What you are asked to do. Would you return the full listing exactly, with nothing altered?

Source records.
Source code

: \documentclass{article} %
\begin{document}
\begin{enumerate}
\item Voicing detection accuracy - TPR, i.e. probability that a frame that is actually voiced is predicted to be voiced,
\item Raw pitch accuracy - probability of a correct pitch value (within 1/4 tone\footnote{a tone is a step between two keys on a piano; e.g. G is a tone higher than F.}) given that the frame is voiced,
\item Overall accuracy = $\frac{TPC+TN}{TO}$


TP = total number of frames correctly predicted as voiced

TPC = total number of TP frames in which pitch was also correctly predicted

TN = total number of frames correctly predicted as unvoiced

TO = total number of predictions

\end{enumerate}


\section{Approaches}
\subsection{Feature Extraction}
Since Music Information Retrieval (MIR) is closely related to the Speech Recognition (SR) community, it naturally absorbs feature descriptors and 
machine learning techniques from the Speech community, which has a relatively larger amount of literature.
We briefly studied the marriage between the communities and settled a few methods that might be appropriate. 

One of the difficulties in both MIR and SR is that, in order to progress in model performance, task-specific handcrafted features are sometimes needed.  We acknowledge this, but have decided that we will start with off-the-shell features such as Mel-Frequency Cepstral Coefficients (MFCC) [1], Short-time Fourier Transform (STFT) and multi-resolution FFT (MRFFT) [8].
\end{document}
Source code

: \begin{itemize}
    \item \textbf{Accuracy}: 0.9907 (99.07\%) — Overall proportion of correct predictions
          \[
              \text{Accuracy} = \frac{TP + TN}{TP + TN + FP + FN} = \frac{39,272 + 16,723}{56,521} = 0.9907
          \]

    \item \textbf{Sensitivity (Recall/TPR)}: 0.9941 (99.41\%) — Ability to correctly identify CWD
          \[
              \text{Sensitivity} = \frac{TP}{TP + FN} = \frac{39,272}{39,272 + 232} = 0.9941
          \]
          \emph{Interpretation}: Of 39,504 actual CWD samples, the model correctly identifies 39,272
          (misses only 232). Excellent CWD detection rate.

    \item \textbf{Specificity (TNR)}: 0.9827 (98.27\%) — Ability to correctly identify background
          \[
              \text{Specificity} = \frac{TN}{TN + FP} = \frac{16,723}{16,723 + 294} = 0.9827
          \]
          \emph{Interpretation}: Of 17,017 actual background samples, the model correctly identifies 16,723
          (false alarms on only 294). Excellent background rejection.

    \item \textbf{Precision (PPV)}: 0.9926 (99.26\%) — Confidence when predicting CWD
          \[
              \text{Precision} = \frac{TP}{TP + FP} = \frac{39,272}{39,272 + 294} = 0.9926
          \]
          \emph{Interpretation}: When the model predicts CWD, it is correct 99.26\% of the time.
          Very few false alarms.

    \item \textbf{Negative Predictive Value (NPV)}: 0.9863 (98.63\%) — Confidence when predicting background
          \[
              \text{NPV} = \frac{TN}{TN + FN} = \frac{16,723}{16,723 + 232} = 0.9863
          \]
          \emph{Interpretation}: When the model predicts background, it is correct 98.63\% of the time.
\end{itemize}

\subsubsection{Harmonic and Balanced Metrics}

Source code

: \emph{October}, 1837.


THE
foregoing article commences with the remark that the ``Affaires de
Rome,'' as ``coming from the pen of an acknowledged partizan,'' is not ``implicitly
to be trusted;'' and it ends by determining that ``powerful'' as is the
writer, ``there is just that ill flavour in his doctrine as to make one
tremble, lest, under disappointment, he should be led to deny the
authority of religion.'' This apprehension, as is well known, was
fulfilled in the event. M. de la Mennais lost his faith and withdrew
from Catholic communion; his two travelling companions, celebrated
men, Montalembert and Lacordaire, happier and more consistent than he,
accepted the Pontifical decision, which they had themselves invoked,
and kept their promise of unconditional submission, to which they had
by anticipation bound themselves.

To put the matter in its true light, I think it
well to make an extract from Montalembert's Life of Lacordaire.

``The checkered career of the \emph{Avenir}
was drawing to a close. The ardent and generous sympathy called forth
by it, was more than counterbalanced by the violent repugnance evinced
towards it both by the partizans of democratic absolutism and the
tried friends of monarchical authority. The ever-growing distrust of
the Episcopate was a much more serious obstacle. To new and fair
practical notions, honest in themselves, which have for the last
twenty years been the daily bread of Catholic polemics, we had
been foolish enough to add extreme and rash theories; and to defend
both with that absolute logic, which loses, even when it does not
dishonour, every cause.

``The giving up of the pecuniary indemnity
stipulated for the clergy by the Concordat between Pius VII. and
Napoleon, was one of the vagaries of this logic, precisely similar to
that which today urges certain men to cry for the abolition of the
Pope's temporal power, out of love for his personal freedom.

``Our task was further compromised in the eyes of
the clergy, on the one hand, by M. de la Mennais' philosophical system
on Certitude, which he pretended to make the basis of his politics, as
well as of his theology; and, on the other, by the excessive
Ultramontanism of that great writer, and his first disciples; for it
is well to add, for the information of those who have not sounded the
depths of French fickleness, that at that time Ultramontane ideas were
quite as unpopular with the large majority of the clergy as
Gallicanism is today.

Answer for this exercise.
Source code

: \documentclass{article} %
\begin{document}
\begin{enumerate}
\item Voicing detection accuracy - TPR, i.e. probability that a frame that is actually voiced is predicted to be voiced,
\item Raw pitch accuracy - probability of a correct pitch value (within 1/4 tone\footnote{a tone is a step between two keys on a piano; e.g. G is a tone higher than F.}) given that the frame is voiced,
\item Overall accuracy = $\frac{TPC+TN}{TO}$


TP = total number of frames correctly predicted as voiced

TPC = total number of TP frames in which pitch was also correctly predicted

TN = total number of frames correctly predicted as unvoiced

TO = total number of predictions

\end{enumerate}


\section{Approaches}
\subsection{Feature Extraction}
Since Music Information Retrieval (MIR) is closely related to the Speech Recognition (SR) community, it naturally absorbs feature descriptors and 
machine learning techniques from the Speech community, which has a relatively larger amount of literature.
We briefly studied the marriage between the communities and settled a few methods that might be appropriate. 

One of the difficulties in both MIR and SR is that, in order to progress in model performance, task-specific handcrafted features are sometimes needed.  We acknowledge this, but have decided that we will start with off-the-shell features such as Mel-Frequency Cepstral Coefficients (MFCC) [1], Short-time Fourier Transform (STFT) and multi-resolution FFT (MRFFT) [8].
\end{document}
Source code

: \begin{itemize}
    \item \textbf{Accuracy}: 0.9907 (99.07\%) — Overall proportion of correct predictions
          \[
              \text{Accuracy} = \frac{TP + TN}{TP + TN + FP + FN} = \frac{39,272 + 16,723}{56,521} = 0.9907
          \]

    \item \textbf{Sensitivity (Recall/TPR)}: 0.9941 (99.41\%) — Ability to correctly identify CWD
          \[
              \text{Sensitivity} = \frac{TP}{TP + FN} = \frac{39,272}{39,272 + 232} = 0.9941
          \]
          \emph{Interpretation}: Of 39,504 actual CWD samples, the model correctly identifies 39,272
          (misses only 232). Excellent CWD detection rate.

    \item \textbf{Specificity (TNR)}: 0.9827 (98.27\%) — Ability to correctly identify background
          \[
              \text{Specificity} = \frac{TN}{TN + FP} = \frac{16,723}{16,723 + 294} = 0.9827
          \]
          \emph{Interpretation}: Of 17,017 actual background samples, the model correctly identifies 16,723
          (false alarms on only 294). Excellent background rejection.

    \item \textbf{Precision (PPV)}: 0.9926 (99.26\%) — Confidence when predicting CWD
          \[
              \text{Precision} = \frac{TP}{TP + FP} = \frac{39,272}{39,272 + 294} = 0.9926
          \]
          \emph{Interpretation}: When the model predicts CWD, it is correct 99.26\% of the time.
          Very few false alarms.

    \item \textbf{Negative Predictive Value (NPV)}: 0.9863 (98.63\%) — Confidence when predicting background
          \[
              \text{NPV} = \frac{TN}{TN + FN} = \frac{16,723}{16,723 + 232} = 0.9863
          \]
          \emph{Interpretation}: When the model predicts background, it is correct 98.63\% of the time.
\end{itemize}

\subsubsection{Harmonic and Balanced Metrics}

Source code

: \emph{October}, 1837.


THE
foregoing article commences with the remark that the ``Affaires de
Rome,'' as ``coming from the pen of an acknowledged partizan,'' is not ``implicitly
to be trusted;'' and it ends by determining that ``powerful'' as is the
writer, ``there is just that ill flavour in his doctrine as to make one
tremble, lest, under disappointment, he should be led to deny the
authority of religion.'' This apprehension, as is well known, was
fulfilled in the event. M. de la Mennais lost his faith and withdrew
from Catholic communion; his two travelling companions, celebrated
men, Montalembert and Lacordaire, happier and more consistent than he,
accepted the Pontifical decision, which they had themselves invoked,
and kept their promise of unconditional submission, to which they had
by anticipation bound themselves.

To put the matter in its true light, I think it
well to make an extract from Montalembert's Life of Lacordaire.

``The checkered career of the \emph{Avenir}
was drawing to a close. The ardent and generous sympathy called forth
by it, was more than counterbalanced by the violent repugnance evinced
towards it both by the partizans of democratic absolutism and the
tried friends of monarchical authority. The ever-growing distrust of
the Episcopate was a much more serious obstacle. To new and fair
practical notions, honest in themselves, which have for the last
twenty years been the daily bread of Catholic polemics, we had
been foolish enough to add extreme and rash theories; and to defend
both with that absolute logic, which loses, even when it does not
dishonour, every cause.

``The giving up of the pecuniary indemnity
stipulated for the clergy by the Concordat between Pius VII. and
Napoleon, was one of the vagaries of this logic, precisely similar to
that which today urges certain men to cry for the abolition of the
Pope's temporal power, out of love for his personal freedom.

``Our task was further compromised in the eyes of
the clergy, on the one hand, by M. de la Mennais' philosophical system
on Certitude, which he pretended to make the basis of his politics, as
well as of his theology; and, on the other, by the excessive
Ultramontanism of that great writer, and his first disciples; for it
is well to add, for the information of those who have not sounded the
depths of French fickleness, that at that time Ultramontane ideas were
quite as unpopular with the large majority of the clergy as
Gallicanism is today.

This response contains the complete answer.